When economic expansion abated in the middle 1970s, means for adjudicating and satisfying legal rights fell short of the newly authorized suits. To avoid unmanageable caseloads, the courts took shortcuts, including nonprecedential, unpublished opinions and penalties for litigation deviating from paradigm. While Justice Black, for example, had once argued for a reoriented, textualist First Amendment jurisprudence, under today's sensibilities, filing an appeal using a free-speech theory as unconventional as Justice Black's risks sanction. The courts instituted a gradient of litigation constraints, all anchored in draconian measures. The two groups of litigants, represented and unrepresented, were each assigned a unique ultimate deterrent: for litigants represented by lawyers, State Bar discipline; for pro se litigants, the vexatious-litigant classification.

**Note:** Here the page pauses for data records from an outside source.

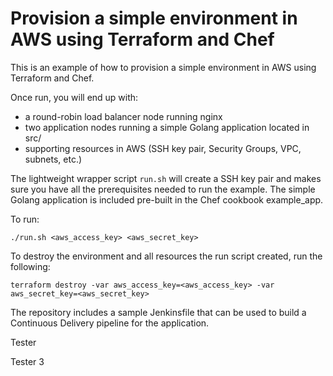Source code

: # Provision a simple environment in AWS using Terraform and Chef
This is an example of how to provision a simple environment in AWS using Terraform and Chef.

Once run, you will end up with:
- a round-robin load balancer node running nginx
- two application nodes running a simple Golang application located in src/
- supporting resources in AWS (SSH key pair, Security Groups, VPC, subnets, etc.)

The lightweight wrapper script ```run.sh``` will create a SSH key pair and makes sure you have all the prerequisites needed to run the example. The simple Golang application is included pre-built in the Chef cookbook example_app.

To run:
```
./run.sh <aws_access_key> <aws_secret_key>
```

To destroy the environment and all resources the run script created, run the following:
```
terraform destroy -var aws_access_key=<aws_access_key> -var aws_secret_key=<aws_secret_key>
```

The repository includes a sample Jenkinsfile that can be used to build a Continuous Delivery pipeline for the application.

Tester

Tester 3
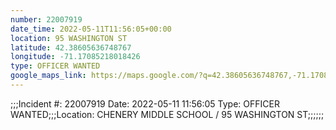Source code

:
 ```yaml
---
number: 22007919
date_time: 2022-05-11T11:56:05+00:00
location: 95 WASHINGTON ST
latitude: 42.38605636748767
longitude: -71.17085218018426
type: OFFICER WANTED
google_maps_link: https://maps.google.com/?q=42.38605636748767,-71.17085218018426
---
```


;;;Incident #: 22007919  Date: 2022-05-11 11:56:05   Type: OFFICER WANTED;;;Location: CHENERY MIDDLE SCHOOL / 95 WASHINGTON ST;;;;;;
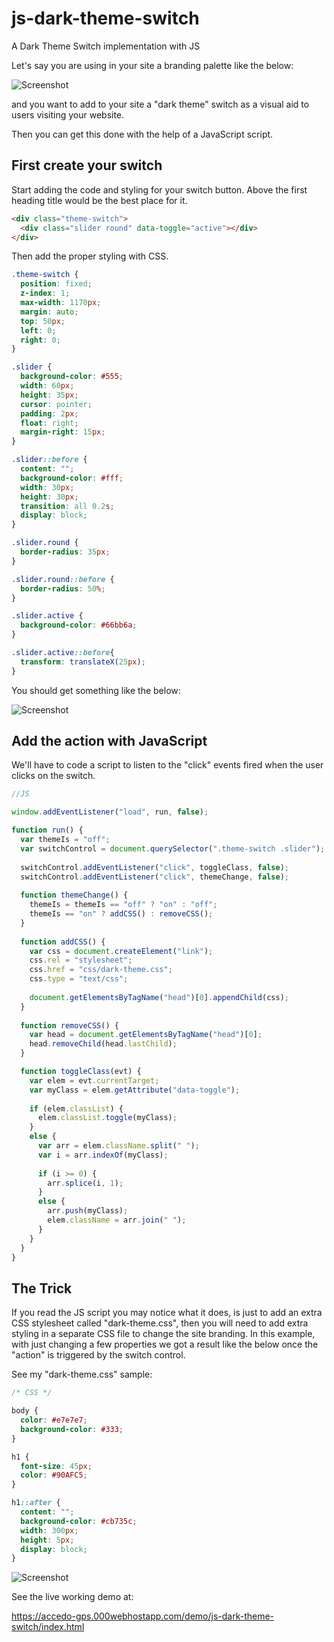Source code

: # js-dark-theme-switch
A Dark Theme Switch implementation with JS

Let's say you are using in your site a branding palette like the below:

![Screenshot](/screenshots/screenshot-01.PNG)

and you want to add to your site a "dark theme" switch as a visual aid to users visiting your website.

Then you can get this done with the help of a JavaScript script.

## First create your switch

Start adding the code and styling for your switch button. Above the first heading title would be the best place for it.

```html
<div class="theme-switch">
  <div class="slider round" data-toggle="active"></div>
</div>
```

Then add the proper styling with CSS.

```css
.theme-switch {
  position: fixed;
  z-index: 1;
  max-width: 1170px;  
  margin: auto;
  top: 50px;
  left: 0;
  right: 0;
}

.slider {
  background-color: #555;
  width: 60px;
  height: 35px;
  cursor: pointer;
  padding: 2px;
  float: right;
  margin-right: 15px;
}

.slider::before {
  content: "";
  background-color: #fff;
  width: 30px;
  height: 30px;
  transition: all 0.2s;
  display: block;
}

.slider.round {
  border-radius: 35px;
}

.slider.round::before {  
  border-radius: 50%;
}

.slider.active {
  background-color: #66bb6a;
}

.slider.active::before{
  transform: translateX(25px);
}
```

You should get something like the below:

![Screenshot](/screenshots/screenshot-02.PNG)

## Add the action with JavaScript

We'll have to code a script to listen to the "click" events fired when the user clicks on the switch.

```javascript
//JS

window.addEventListener("load", run, false);

function run() {
  var themeIs = "off";
  var switchControl = document.querySelector(".theme-switch .slider");
  
  switchControl.addEventListener("click", toggleClass, false);
  switchControl.addEventListener("click", themeChange, false);
  
  function themeChange() {
    themeIs = themeIs == "off" ? "on" : "off";
    themeIs == "on" ? addCSS() : removeCSS();
  }
  
  function addCSS() {
    var css = document.createElement("link");
    css.rel = "stylesheet";
    css.href = "css/dark-theme.css";
    css.type = "text/css";
    
    document.getElementsByTagName("head")[0].appendChild(css);
  }
  
  function removeCSS() {
    var head = document.getElementsByTagName("head")[0];
    head.removeChild(head.lastChild);
  }

  function toggleClass(evt) {    
    var elem = evt.currentTarget;
    var myClass = elem.getAttribute("data-toggle");
    
    if (elem.classList) {
      elem.classList.toggle(myClass);
    }
    else {
      var arr = elem.className.split(" ");
      var i = arr.indexOf(myClass);
      
      if (i >= 0) {
        arr.splice(i, 1);
      }
      else {
        arr.push(myClass);
        elem.className = arr.join(" ");
      }
    }
  }
}
```

## The Trick

If you read the JS script you may notice what it does, is just to add an extra CSS stylesheet called "dark-theme.css", then you will need to add extra styling in a separate CSS file to change the site branding. In this example, with just changing a few properties we got a result like the below once the "action" is triggered by the switch control.

See my "dark-theme.css" sample:

```css
/* CSS */

body {
  color: #e7e7e7;
  background-color: #333;
}

h1 {
  font-size: 45px;
  color: #90AFC5;
}

h1::after {
  content: "";
  background-color: #cb735c;
  width: 300px;
  height: 5px;
  display: block;
}
```

![Screenshot](/screenshots/screenshot-03.PNG)

See the live working demo at:

https://accedo-gps.000webhostapp.com/demo/js-dark-theme-switch/index.html
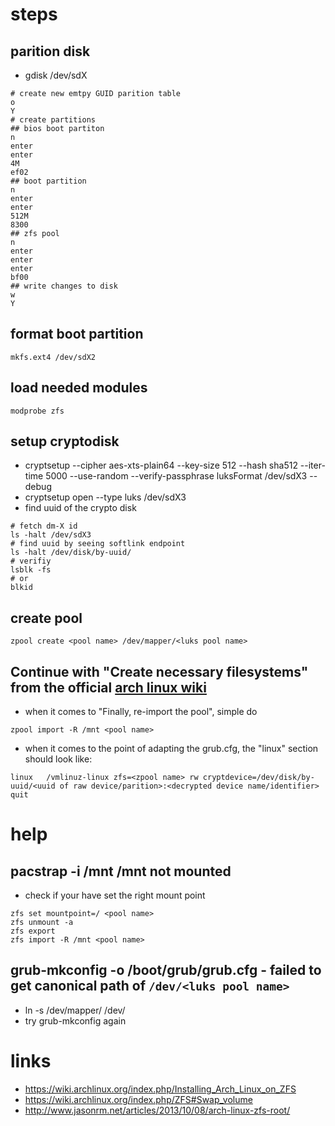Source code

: # steps

## parition disk

* gdisk /dev/sdX
```
# create new emtpy GUID parition table
o
Y
# create partitions
## bios boot partiton
n
enter
enter
4M
ef02
## boot partition
n
enter
enter
512M
8300
## zfs pool
n
enter
enter
enter
bf00
## write changes to disk
w
Y
```
## format boot partition 
```
mkfs.ext4 /dev/sdX2
```

## load needed modules

```
modprobe zfs
```

## setup cryptodisk

* cryptsetup --cipher aes-xts-plain64 --key-size 512 --hash sha512 --iter-time 5000 --use-random --verify-passphrase luksFormat /dev/sdX3 --debug
* cryptsetup open --type luks /dev/sdX3 <luks pool name>
* find uuid of the crypto disk
```
# fetch dm-X id
ls -halt /dev/sdX3
# find uuid by seeing softlink endpoint
ls -halt /dev/disk/by-uuid/
# verifiy
lsblk -fs
# or
blkid
```

## create pool

```
zpool create <pool name> /dev/mapper/<luks pool name>
```

## Continue with "Create necessary filesystems" from the official [arch linux wiki](https://wiki.archlinux.org/index.php/Installing_Arch_Linux_on_ZFS#Create_necessary_filesystems)
* when it comes to "Finally, re-import the pool", simple do
```
zpool import -R /mnt <pool name>
```
* when it comes to the point of adapting the grub.cfg, the "linux" section should look like:
```
linux   /vmlinuz-linux zfs=<zpool name> rw cryptdevice=/dev/disk/by-uuid/<uuid of raw device/parition>:<decrypted device name/identifier> quit
```

# help

## pacstrap -i /mnt <packages> /mnt not mounted

* check if your have set the right mount point

```
zfs set mountpoint=/ <pool name>
zfs unmount -a
zfs export
zfs import -R /mnt <pool name>
```

## grub-mkconfig -o /boot/grub/grub.cfg - failed to get canonical path of `/dev/<luks pool name>`

* ln -s /dev/mapper/<luks pool name> /dev/<luks pool name>
* try grub-mkconfig again

# links

* https://wiki.archlinux.org/index.php/Installing_Arch_Linux_on_ZFS
* https://wiki.archlinux.org/index.php/ZFS#Swap_volume
* http://www.jasonrm.net/articles/2013/10/08/arch-linux-zfs-root/
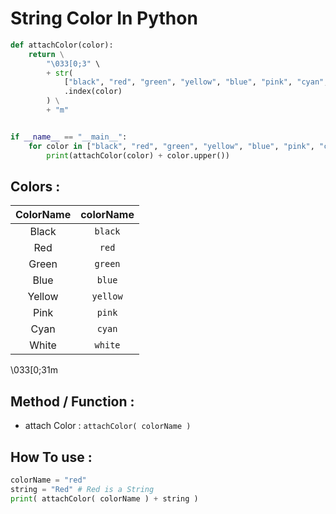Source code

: # String Color In Python
```python
def attachColor(color):
    return \
        "\033[0;3" \
        + str(
            ["black", "red", "green", "yellow", "blue", "pink", "cyan", "gray", ]
            .index(color)
        ) \
        + "m"


if __name__ == "__main__":
    for color in ["black", "red", "green", "yellow", "blue", "pink", "cyan", "gray", ]:
        print(attachColor(color) + color.upper())

```
## Colors :

| ColorName | colorName |
| :---: | :---: |
| Black | `black` |
| Red | `red` |
| Green | `green` |
| Blue | `blue` |
| Yellow | `yellow` |
| Pink | `pink` |
| Cyan | `cyan` |
| White | `white` |
\033[0;31m

## Method / Function :
+ attach Color  : `attachColor( colorName )`

## How To use :
```python
colorName = "red"
string = "Red" # Red is a String
print( attachColor( colorName ) + string )
```

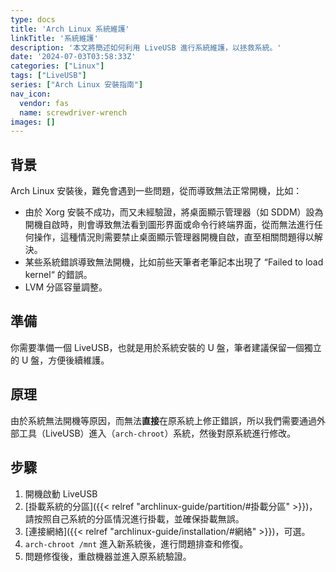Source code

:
 ```yaml
---
type: docs
title: 'Arch Linux 系統維護'
linkTitle: '系統維護'
description: '本文將簡述如何利用 LiveUSB 進行系統維護，以拯救系統。'
date: '2024-07-03T03:58:33Z'
categories: ["Linux"]
tags: ["LiveUSB"]
series: ["Arch Linux 安裝指南"]
nav_icon:
  vendor: fas
  name: screwdriver-wrench
images: []
---
```


## 背景

Arch Linux 安裝後，難免會遇到一些問題，從而導致無法正常開機，比如：

- 由於 Xorg 安裝不成功，而又未經驗證，將桌面顯示管理器（如 SDDM）設為開機自啟時，則會導致無法看到圖形界面或命令行終端界面，從而無法進行任何操作，這種情況則需要禁止桌面顯示管理器開機自啟，直至相關問題得以解決。
- 某些系統錯誤導致無法開機，比如前些天筆者老筆記本出現了 “Failed to load kernel“ 的錯誤。
- LVM 分區容量調整。

## 準備

你需要準備一個 LiveUSB，也就是用於系統安裝的 U 盤，筆者建議保留一個獨立的 U 盤，方便後續維護。

## 原理

由於系統無法開機等原因，而無法**直接**在原系統上修正錯誤，所以我們需要通過外部工具（LiveUSB）進入（`arch-chroot`）系統，然後對原系統進行修改。

## 步驟

1. 開機啟動 LiveUSB
2. [掛載系統的分區]({{< relref "archlinux-guide/partition/#掛載分區" >}})，請按照自己系統的分區情況進行掛載，並確保掛載無誤。
3. [連接網絡]({{< relref "archlinux-guide/installation/#網絡" >}})，可選。
4. `arch-chroot /mnt` 進入新系統後，進行問題排查和修復。
5. 問題修復後，重啟機器並進入原系統驗證。

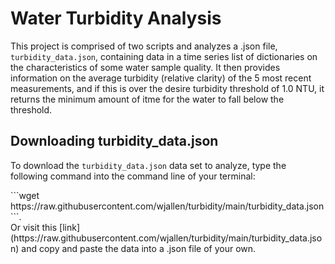 # Water Turbidity Analysis
This project is comprised of two scripts and analyzes a .json file, ```turbidity_data.json```, containing data in a time series list of dictionaries on the characteristics of some water sample quality. It then provides information on the average turbidity (relative clarity) of the 5 most recent measurements, and if this is over the desire turbidity threshold of 1.0 NTU, it returns the minimum amount of itme for the water to fall below the threshold.

## Downloading turbidity_data.json
To download the ```turbidity_data.json``` data set to analyze, type the following command into the command line of your terminal:
<p>```wget https://raw.githubusercontent.com/wjallen/turbidity/main/turbidity_data.json```. <br>
Or visit this [link](https://raw.githubusercontent.com/wjallen/turbidity/main/turbidity_data.json) and copy and paste the data into a .json file of your own.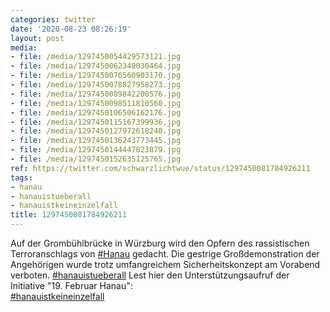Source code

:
 ```yaml
---
categories: twitter
date: '2020-08-23 08:26:19'
layout: post
media:
- file: /media/1297450054429573121.jpg
- file: /media/1297450062340030464.jpg
- file: /media/1297450070560903170.jpg
- file: /media/1297450078827958273.jpg
- file: /media/1297450089842200576.jpg
- file: /media/1297450098511810560.jpg
- file: /media/1297450106506162176.jpg
- file: /media/1297450115167399936.jpg
- file: /media/1297450127972618240.jpg
- file: /media/1297450136243773445.jpg
- file: /media/1297450144447823879.jpg
- file: /media/1297450152635125765.jpg
ref: https://twitter.com/schwarzlichtwue/status/1297450081784926211
tags:
- hanau
- hanauistueberall
- hanauistkeineinzelfall
title: 1297450081784926211
---
```

Auf der Grombühlbrücke in Würzburg wird den Opfern des rassistischen Terroranschlags von [#Hanau](/t/hanau) gedacht. Die gestrige Großdemonstration der Angehörigen wurde trotz umfangreichem Sicherheitskonzept am Vorabend verboten. [#hanauistueberall](/t/hanauistueberall) 
Lest hier den Unterstützungsaufruf der Initiative "19. Februar Hanau":  
[#hanauistkeineinzelfall](/t/hanauistkeineinzelfall)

In California, the same constitutional issues apply to each litigation deterrent: both involve a mixture of First and Fifth Amendment issues centered on the right to petition and equal protection of the law. A pattern of litigation error occurs when in-court civil libertarians sue or defend to undermine the unconscionable vexatious litigation statute (which I treat here and here in my legal-theory blog) or State Bar discipline for allegedly frivolous filings. In State Bar cases, attorneys trying to invalidate Bar procedures have argued mostly right to petition, in vexatious litigation cases equal protection. In-court civil libertarians should apply the reverse strategy for each, equal protection for the State Bar cases, the right to petition in vexatious litigant cases. These laws' opponents committed the same error for an identical reason, seduction by the obvious. (See preceding hyperlinks.) Freedom of petition is the obvious objection to constraints on lawyers' petition rights because an economically privileged group's unequal protection goes against intuition. Unequal protection is the obvious counter to the vexatious litigation laws because the laws harm the poor. The Legislature's effort to avoid these arguments outweighs their obviousness, whereas the statutes’ drafters ignored the arguments invisible to in-court civil libertarians.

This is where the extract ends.